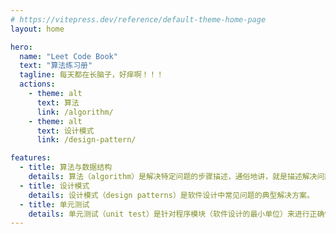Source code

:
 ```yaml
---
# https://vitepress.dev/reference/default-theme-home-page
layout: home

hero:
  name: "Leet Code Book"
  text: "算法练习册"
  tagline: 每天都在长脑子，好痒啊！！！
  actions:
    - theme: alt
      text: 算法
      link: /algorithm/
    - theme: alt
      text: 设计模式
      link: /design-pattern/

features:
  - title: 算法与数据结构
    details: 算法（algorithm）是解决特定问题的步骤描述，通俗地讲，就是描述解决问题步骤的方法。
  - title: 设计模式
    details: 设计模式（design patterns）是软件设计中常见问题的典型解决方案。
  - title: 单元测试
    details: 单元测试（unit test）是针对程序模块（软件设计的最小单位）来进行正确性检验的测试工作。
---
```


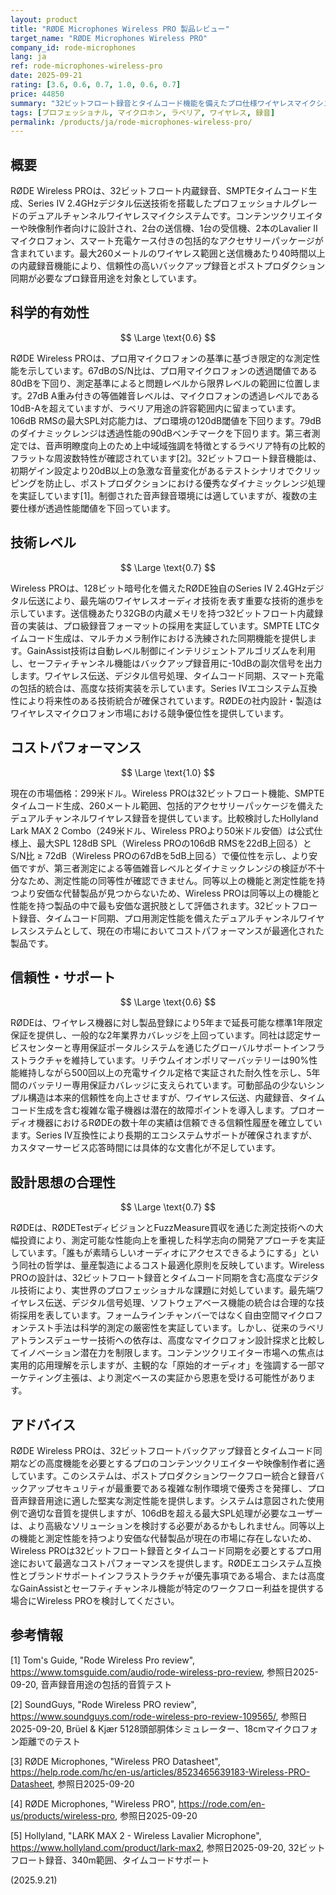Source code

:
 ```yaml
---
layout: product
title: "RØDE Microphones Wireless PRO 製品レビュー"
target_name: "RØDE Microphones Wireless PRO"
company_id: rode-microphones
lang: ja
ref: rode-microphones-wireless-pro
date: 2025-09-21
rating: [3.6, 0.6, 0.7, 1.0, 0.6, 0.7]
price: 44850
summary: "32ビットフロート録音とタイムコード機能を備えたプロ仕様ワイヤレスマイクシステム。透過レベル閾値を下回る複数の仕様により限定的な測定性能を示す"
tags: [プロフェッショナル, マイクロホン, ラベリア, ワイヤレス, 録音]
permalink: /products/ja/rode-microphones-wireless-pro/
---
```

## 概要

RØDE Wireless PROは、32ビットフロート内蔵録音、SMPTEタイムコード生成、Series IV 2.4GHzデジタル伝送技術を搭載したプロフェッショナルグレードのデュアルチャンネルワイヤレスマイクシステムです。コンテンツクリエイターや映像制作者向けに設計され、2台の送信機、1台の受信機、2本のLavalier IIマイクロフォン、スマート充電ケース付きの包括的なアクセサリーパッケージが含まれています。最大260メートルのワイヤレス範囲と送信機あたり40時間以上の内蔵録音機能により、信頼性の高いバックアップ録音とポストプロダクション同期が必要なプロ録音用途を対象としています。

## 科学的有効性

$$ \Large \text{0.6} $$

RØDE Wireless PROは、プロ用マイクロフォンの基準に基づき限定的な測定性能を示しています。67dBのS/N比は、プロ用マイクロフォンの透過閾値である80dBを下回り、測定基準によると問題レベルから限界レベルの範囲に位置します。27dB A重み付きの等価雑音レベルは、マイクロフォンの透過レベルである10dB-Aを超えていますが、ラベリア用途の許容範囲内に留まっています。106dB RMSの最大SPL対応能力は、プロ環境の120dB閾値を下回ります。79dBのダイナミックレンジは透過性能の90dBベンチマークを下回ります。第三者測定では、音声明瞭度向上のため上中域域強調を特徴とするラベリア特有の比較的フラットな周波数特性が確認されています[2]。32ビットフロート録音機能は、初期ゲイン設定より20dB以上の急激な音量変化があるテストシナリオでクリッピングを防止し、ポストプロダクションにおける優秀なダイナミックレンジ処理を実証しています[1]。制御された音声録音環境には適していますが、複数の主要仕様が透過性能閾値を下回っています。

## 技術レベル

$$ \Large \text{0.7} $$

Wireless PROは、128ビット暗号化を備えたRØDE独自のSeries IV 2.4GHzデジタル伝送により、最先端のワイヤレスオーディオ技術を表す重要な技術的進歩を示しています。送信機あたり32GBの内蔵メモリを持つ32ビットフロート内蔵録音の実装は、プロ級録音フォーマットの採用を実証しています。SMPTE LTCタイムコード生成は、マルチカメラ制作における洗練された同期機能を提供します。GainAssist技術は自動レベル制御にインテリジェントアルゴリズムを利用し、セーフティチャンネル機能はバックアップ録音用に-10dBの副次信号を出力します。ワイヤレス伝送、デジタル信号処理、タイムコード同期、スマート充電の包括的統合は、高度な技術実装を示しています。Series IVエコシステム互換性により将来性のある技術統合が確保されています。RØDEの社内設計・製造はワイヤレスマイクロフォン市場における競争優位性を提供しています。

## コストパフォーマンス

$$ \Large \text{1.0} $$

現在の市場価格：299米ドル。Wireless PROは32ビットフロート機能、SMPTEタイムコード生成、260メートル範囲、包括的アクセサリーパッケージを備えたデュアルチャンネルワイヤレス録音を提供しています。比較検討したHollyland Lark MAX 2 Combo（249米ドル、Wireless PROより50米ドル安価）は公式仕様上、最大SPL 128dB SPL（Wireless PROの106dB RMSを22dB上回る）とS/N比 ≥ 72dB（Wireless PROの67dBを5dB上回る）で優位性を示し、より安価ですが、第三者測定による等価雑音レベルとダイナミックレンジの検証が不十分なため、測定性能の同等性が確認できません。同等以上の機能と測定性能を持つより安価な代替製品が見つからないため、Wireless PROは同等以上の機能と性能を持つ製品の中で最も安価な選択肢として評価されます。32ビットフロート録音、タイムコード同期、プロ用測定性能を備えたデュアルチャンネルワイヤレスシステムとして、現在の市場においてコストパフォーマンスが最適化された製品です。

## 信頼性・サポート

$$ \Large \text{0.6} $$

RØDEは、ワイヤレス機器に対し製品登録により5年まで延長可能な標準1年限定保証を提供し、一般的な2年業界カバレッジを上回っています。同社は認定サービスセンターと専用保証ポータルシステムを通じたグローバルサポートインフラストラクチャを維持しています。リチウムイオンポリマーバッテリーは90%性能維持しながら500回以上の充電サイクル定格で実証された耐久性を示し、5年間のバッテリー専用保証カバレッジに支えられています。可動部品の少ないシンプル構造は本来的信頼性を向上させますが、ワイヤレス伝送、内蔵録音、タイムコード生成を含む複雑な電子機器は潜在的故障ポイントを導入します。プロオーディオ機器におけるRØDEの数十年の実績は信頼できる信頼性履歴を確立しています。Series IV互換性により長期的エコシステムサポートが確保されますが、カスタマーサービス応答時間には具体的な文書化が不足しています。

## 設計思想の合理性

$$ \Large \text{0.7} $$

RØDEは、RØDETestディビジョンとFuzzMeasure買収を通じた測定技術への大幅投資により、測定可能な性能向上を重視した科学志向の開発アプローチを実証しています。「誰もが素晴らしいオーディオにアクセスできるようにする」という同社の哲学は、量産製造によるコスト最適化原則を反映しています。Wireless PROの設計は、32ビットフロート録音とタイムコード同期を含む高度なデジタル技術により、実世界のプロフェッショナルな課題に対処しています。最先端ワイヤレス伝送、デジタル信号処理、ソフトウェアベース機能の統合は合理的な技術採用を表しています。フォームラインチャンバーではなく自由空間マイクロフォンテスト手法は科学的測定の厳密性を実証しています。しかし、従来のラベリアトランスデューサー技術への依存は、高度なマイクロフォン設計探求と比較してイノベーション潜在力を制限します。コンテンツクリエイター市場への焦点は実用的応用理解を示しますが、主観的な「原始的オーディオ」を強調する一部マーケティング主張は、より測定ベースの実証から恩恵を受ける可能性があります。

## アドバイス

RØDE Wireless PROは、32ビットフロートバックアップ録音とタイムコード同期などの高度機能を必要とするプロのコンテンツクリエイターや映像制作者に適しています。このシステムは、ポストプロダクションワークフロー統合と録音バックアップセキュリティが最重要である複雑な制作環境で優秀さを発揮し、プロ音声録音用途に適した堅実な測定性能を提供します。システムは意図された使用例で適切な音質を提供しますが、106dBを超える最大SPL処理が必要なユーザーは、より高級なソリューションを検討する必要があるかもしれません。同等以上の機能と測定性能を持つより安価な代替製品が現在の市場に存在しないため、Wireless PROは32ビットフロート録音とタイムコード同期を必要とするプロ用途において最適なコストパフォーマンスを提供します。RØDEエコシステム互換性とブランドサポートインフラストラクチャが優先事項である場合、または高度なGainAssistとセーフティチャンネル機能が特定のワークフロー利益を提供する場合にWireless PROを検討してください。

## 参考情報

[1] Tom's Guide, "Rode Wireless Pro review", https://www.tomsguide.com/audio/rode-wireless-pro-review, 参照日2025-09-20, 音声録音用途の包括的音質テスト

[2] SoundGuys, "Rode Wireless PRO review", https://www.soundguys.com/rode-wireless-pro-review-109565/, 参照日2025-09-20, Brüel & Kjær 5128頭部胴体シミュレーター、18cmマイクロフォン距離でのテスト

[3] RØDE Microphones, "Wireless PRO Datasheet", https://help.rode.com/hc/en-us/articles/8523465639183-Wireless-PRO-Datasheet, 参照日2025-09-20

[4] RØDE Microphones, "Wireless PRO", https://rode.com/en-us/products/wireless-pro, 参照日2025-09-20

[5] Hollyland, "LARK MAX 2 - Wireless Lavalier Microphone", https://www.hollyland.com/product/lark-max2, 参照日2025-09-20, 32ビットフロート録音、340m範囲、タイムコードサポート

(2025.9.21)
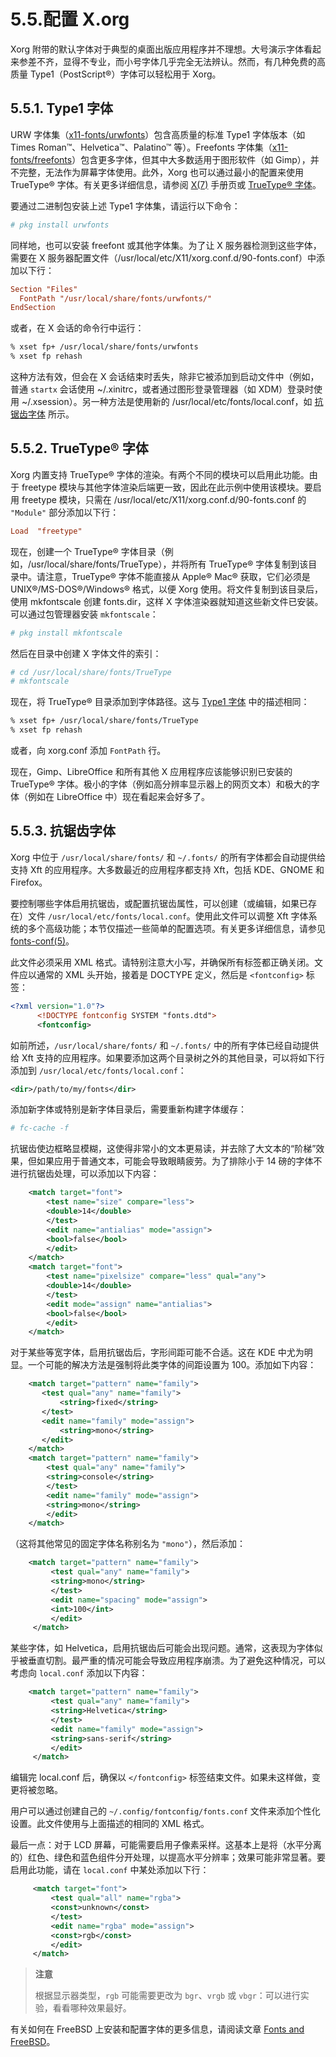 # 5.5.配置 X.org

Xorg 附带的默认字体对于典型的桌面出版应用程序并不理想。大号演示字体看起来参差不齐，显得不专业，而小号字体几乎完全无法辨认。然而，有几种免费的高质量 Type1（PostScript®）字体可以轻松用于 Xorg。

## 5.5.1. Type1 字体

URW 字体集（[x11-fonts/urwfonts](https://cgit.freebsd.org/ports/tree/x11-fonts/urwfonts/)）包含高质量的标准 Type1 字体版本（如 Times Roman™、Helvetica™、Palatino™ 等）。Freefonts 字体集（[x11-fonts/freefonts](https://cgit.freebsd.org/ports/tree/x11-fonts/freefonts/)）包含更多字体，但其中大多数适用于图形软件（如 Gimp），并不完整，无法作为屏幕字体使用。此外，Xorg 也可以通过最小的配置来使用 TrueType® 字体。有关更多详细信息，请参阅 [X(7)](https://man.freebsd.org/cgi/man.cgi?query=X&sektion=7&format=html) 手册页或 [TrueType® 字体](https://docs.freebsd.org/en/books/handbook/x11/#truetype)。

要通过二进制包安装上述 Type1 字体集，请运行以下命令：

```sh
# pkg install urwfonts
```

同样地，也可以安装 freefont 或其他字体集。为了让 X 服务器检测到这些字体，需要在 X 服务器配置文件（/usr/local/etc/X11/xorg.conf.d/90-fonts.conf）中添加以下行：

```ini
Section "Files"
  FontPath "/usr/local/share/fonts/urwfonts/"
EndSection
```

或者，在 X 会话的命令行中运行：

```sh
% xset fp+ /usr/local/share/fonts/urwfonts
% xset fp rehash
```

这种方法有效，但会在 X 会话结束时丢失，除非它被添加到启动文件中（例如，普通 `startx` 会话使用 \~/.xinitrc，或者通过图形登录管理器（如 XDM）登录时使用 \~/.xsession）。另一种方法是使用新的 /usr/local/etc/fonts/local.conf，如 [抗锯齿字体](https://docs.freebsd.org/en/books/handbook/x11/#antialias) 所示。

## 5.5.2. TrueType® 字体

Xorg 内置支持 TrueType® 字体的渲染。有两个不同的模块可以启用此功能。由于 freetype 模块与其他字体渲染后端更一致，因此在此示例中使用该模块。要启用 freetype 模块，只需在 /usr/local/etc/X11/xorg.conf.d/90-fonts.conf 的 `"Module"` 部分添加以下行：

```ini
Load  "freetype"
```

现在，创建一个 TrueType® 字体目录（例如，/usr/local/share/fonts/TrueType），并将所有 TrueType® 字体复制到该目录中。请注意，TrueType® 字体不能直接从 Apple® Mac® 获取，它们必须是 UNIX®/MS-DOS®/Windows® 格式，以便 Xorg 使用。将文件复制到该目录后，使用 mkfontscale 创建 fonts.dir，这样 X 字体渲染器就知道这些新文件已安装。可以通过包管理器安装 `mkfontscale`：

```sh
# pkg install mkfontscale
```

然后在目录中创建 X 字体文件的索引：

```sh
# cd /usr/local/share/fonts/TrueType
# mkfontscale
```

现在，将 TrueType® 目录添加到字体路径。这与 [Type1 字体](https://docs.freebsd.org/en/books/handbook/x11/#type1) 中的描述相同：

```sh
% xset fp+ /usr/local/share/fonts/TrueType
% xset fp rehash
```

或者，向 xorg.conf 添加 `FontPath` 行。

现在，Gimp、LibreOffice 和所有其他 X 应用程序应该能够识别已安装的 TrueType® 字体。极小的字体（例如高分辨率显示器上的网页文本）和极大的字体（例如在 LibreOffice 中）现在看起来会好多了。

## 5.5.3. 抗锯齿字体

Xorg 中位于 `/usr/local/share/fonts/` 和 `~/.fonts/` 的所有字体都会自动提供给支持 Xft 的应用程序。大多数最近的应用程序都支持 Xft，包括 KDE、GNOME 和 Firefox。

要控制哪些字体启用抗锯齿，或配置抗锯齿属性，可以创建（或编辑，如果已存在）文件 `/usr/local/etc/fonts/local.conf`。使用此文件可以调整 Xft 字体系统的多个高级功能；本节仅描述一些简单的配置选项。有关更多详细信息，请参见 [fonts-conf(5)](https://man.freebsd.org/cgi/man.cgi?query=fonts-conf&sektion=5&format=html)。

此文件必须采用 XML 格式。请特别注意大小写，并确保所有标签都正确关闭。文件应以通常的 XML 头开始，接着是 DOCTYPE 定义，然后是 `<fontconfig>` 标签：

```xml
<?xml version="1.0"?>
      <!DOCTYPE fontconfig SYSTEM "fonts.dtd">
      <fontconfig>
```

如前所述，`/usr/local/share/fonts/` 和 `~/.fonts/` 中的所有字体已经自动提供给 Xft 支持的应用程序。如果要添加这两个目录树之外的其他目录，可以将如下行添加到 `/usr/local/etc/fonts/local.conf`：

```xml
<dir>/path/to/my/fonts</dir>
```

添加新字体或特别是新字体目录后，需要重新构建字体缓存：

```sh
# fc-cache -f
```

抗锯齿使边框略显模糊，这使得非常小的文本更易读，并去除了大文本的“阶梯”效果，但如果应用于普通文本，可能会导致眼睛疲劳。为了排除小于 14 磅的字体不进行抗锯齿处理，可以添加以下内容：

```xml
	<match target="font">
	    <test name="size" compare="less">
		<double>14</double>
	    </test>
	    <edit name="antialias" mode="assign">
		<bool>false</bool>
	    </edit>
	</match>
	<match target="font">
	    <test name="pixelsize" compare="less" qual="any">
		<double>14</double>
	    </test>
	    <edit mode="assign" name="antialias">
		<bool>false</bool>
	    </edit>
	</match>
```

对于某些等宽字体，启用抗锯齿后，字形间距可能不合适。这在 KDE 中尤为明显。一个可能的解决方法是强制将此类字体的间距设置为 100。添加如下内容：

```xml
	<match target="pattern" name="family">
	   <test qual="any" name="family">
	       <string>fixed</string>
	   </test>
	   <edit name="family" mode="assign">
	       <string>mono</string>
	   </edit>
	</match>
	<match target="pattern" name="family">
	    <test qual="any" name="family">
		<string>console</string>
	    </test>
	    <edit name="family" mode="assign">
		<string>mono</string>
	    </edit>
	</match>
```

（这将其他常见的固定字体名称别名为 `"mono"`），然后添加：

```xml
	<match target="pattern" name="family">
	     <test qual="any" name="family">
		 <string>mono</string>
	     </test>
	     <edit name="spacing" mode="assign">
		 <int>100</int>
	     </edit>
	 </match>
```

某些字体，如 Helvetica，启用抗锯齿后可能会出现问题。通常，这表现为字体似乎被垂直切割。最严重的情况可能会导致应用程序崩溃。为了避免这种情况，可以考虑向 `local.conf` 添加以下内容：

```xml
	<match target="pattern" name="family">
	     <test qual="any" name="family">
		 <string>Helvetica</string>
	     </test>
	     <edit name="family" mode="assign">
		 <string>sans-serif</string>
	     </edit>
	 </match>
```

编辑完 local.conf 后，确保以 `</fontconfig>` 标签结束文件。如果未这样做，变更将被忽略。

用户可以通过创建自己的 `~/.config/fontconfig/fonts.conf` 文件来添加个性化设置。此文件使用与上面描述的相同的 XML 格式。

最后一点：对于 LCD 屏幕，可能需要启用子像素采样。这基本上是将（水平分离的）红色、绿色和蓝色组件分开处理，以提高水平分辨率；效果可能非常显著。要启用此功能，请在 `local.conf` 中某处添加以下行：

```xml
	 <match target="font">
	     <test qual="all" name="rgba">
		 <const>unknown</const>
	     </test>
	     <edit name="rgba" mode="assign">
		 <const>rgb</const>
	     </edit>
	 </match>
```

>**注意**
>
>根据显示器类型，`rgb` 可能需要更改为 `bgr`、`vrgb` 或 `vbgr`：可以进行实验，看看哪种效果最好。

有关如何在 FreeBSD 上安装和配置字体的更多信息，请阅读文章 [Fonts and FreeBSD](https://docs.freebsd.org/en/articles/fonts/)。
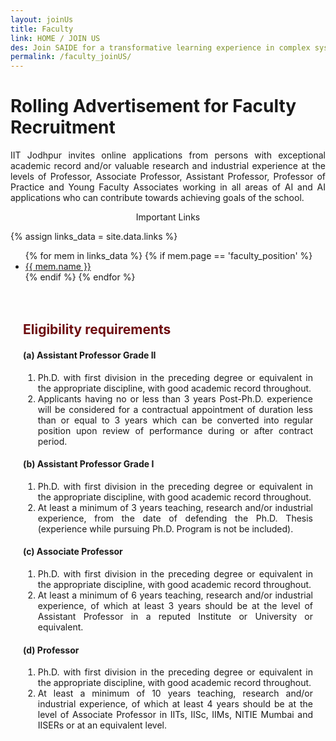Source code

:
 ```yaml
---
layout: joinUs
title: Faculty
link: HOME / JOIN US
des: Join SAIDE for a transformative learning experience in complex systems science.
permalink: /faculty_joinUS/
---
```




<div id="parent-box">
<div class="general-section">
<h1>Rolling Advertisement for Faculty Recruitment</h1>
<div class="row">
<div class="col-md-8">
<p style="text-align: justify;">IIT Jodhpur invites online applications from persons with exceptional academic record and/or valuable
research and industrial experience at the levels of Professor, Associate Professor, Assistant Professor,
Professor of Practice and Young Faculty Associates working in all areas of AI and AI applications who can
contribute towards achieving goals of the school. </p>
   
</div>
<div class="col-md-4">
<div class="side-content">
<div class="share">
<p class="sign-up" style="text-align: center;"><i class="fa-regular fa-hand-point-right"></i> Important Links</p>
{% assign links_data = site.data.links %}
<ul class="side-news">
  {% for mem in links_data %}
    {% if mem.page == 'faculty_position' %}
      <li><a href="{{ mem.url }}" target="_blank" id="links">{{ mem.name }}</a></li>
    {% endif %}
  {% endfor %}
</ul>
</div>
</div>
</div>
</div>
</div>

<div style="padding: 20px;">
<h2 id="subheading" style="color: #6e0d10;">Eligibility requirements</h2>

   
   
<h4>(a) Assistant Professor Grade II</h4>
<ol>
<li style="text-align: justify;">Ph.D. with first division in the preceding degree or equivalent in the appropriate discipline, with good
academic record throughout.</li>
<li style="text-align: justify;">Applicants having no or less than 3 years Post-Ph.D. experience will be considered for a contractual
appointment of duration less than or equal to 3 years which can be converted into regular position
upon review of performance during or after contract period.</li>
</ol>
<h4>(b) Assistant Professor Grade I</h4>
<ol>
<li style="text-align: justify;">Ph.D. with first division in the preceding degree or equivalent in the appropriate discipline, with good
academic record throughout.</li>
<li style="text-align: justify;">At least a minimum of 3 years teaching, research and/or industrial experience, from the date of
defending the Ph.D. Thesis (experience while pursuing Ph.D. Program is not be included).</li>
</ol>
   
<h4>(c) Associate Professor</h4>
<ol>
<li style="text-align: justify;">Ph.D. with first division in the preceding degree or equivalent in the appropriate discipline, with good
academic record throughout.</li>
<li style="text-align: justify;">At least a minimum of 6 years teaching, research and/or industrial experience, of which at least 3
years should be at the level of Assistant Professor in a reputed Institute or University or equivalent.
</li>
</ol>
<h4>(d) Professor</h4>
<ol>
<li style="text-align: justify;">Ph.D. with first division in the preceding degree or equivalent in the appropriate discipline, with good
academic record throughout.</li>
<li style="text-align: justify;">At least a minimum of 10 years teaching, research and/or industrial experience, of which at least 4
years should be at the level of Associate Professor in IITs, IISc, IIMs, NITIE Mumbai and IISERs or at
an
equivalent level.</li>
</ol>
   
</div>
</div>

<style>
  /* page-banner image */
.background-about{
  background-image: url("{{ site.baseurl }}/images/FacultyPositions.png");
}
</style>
═══
- BRIEF
The word "sektion" appears in some of the lines above. Copy those lines.

- ANSWER TO THIS EXERCISE
URW 字体集（[x11-fonts/urwfonts](https://cgit.freebsd.org/ports/tree/x11-fonts/urwfonts/)）包含高质量的标准 Type1 字体版本（如 Times Roman™、Helvetica™、Palatino™ 等）。Freefonts 字体集（[x11-fonts/freefonts](https://cgit.freebsd.org/ports/tree/x11-fonts/freefonts/)）包含更多字体，但其中大多数适用于图形软件（如 Gimp），并不完整，无法作为屏幕字体使用。此外，Xorg 也可以通过最小的配置来使用 TrueType® 字体。有关更多详细信息，请参阅 [X(7)](https://man.freebsd.org/cgi/man.cgi?query=X&sektion=7&format=html) 手册页或 [TrueType® 字体](https://docs.freebsd.org/en/books/handbook/x11/#truetype)。
要控制哪些字体启用抗锯齿，或配置抗锯齿属性，可以创建（或编辑，如果已存在）文件 `/usr/local/etc/fonts/local.conf`。使用此文件可以调整 Xft 字体系统的多个高级功能；本节仅描述一些简单的配置选项。有关更多详细信息，请参见 [fonts-conf(5)](https://man.freebsd.org/cgi/man.cgi?query=fonts-conf&sektion=5&format=html)。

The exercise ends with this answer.